Боцман аж задохнулся от ярости:

– Ну, валяй! Думаешь, постесняемся брюхо твое выпотрошить!

– Да уж, ребята, не постесняйтесь! – Комиссар от ярости не задохнулся, а только побелел, обращаясь к барону, – И за это рыцарство твое дружки твои, «божецаряхранители», получат сполна!.. Мы их из рыцарей сначала прекрасными дамами сделаем, ха-ха-ха!.. на потрохах, из тебя выпотрошенных!..

Глава 18

 Барон Штакельберг, занявший позицию слева от декоративного низенького заборчика с остриями, глубоко вздохнул, расслабил мышцы, сказал про себя: «Господи, помогай!» и сосредоточился, чтоб до доли секунды поймать положение «треугольник» и своими движениями спровоцировать нападавших, чтоб они в него попались. Положение для них безнадежное: любые их колющие предметы будут использованы против них, если тренированность рук доведена до автоматизма, если взгляд в пять сторон, если просчитаны все возможные действия нападающих (а они стандартны), если в себе спокойствие и уверенность. Всему этому Воейков его научил, а он десятки раз показывал это своим офицерам на тренировках. Вот только боевого опыта не было, ну да вот он, надвигается, в лице пьяных, самонадеянных убийц, стражей революционного порядка.

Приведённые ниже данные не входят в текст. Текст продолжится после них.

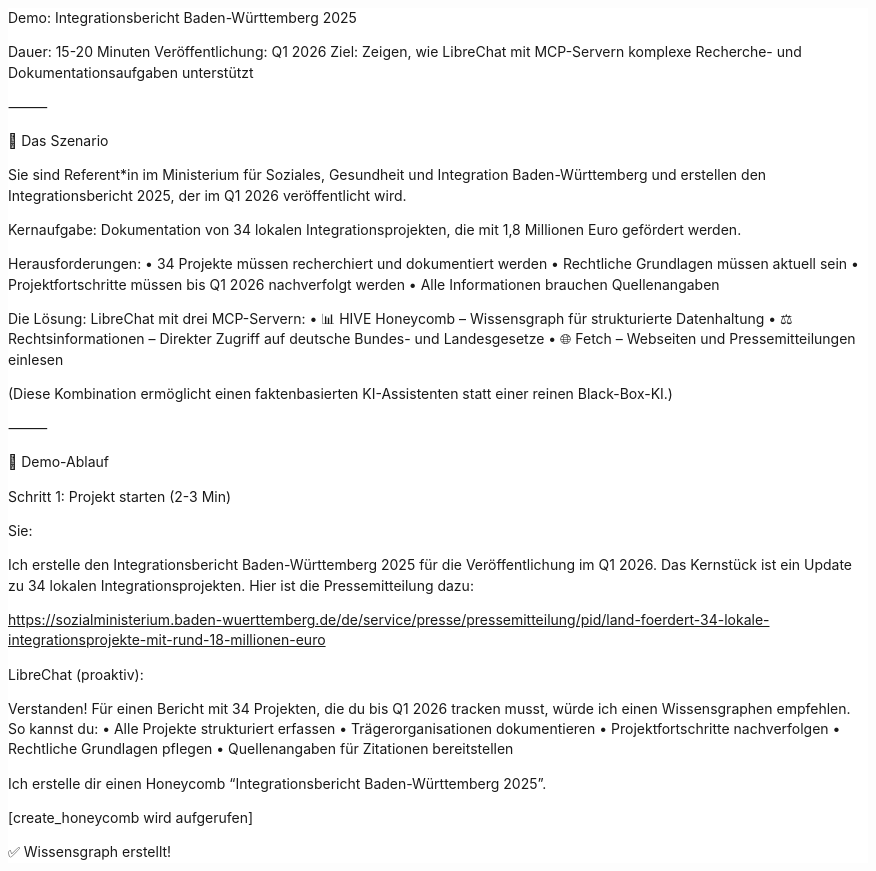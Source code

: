 Demo: Integrationsbericht Baden-Württemberg 2025

Dauer: 15-20 Minuten
Veröffentlichung: Q1 2026
Ziel: Zeigen, wie LibreChat mit MCP-Servern komplexe Recherche- und Dokumentationsaufgaben unterstützt

⸻

🎯 Das Szenario

Sie sind Referent*in im Ministerium für Soziales, Gesundheit und Integration Baden-Württemberg und erstellen den Integrationsbericht 2025, der im Q1 2026 veröffentlicht wird.

Kernaufgabe: Dokumentation von 34 lokalen Integrationsprojekten, die mit 1,8 Millionen Euro gefördert werden.

Herausforderungen:
•	34 Projekte müssen recherchiert und dokumentiert werden
•	Rechtliche Grundlagen müssen aktuell sein
•	Projektfortschritte müssen bis Q1 2026 nachverfolgt werden
•	Alle Informationen brauchen Quellenangaben

Die Lösung: LibreChat mit drei MCP-Servern:
•	📊 HIVE Honeycomb – Wissensgraph für strukturierte Datenhaltung
•	⚖️ Rechtsinformationen – Direkter Zugriff auf deutsche Bundes- und Landesgesetze
•	🌐 Fetch – Webseiten und Pressemitteilungen einlesen

(Diese Kombination ermöglicht einen faktenbasierten KI-Assistenten statt einer reinen Black-Box-KI.)

⸻

🚀 Demo-Ablauf

Schritt 1: Projekt starten (2-3 Min)

Sie:

Ich erstelle den Integrationsbericht Baden-Württemberg 2025 für die Veröffentlichung im Q1 2026. Das Kernstück ist ein Update zu 34 lokalen Integrationsprojekten. Hier ist die Pressemitteilung dazu:

https://sozialministerium.baden-wuerttemberg.de/de/service/presse/pressemitteilung/pid/land-foerdert-34-lokale-integrationsprojekte-mit-rund-18-millionen-euro

LibreChat (proaktiv):

Verstanden! Für einen Bericht mit 34 Projekten, die du bis Q1 2026 tracken musst, würde ich einen Wissensgraphen empfehlen. So kannst du:
•	Alle Projekte strukturiert erfassen
•	Trägerorganisationen dokumentieren
•	Projektfortschritte nachverfolgen
•	Rechtliche Grundlagen pflegen
•	Quellenangaben für Zitationen bereitstellen

Ich erstelle dir einen Honeycomb “Integrationsbericht Baden-Württemberg 2025”.

[create_honeycomb wird aufgerufen]

✅ Wissensgraph erstellt!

«Эх, Володенька, где-то ты?.. подскажи, правильно ли позицию взял, правильно ли рассчитал?..» 

Генерал-лейтенант Владимир Николаевич Воейков лежал в замызганном вонючем арестантском халате на тюфяке из парусины, жидко наполненном гнилым сеном, кинутом на железную с выступающими заклепками кровать, в камере № 72 Трубецкого бастиона Петропавловской крепости, куда был препровожден согласно личному указу Керенского как тяжкий государственный преступник. Согласно тому же указу того же лица режим содержания предписывалось ужесточить до беспредела. Так и сказал Минюст, и не предполагал, какую долгую и плодотворную жизнь будет иметь это слово, его демо-юро языком впервые произнесенное. Командующий округом Корнилов, производивший инспекторский смотр непростых арестантов, узнав, что за этой дверью – Воейков, бегом от нее побежал: «Нет, эту дверь не открывайте!». Через час после высокого инспектирования дверь открыли, и в камеру ввалилась пьяная толпа с винтовками. Позади толпы угрюмо стоял новоназначенный комендант крепости штабс-капитан Кривцов и, криво усмехаясь, разводил руками, мол, что я могу сделать с разгневанными массами, которые все нынче могут, даже в Петропавловскую крепость вот так войти и любую дверь открыть. Разгневанные массы, потрясая винтовками, орали, что его показания в ВЧК о преступлениях Царского режима лживы, ибо из них вытекает, что никаких преступлений не было, а преступниками получаются народные массы. Далее выкликалось, что он, жирный генерал, все время пил кровя народных масс и издевался над солдатами, и что теперь ему ничего не поможет, и час расплаты – вот он!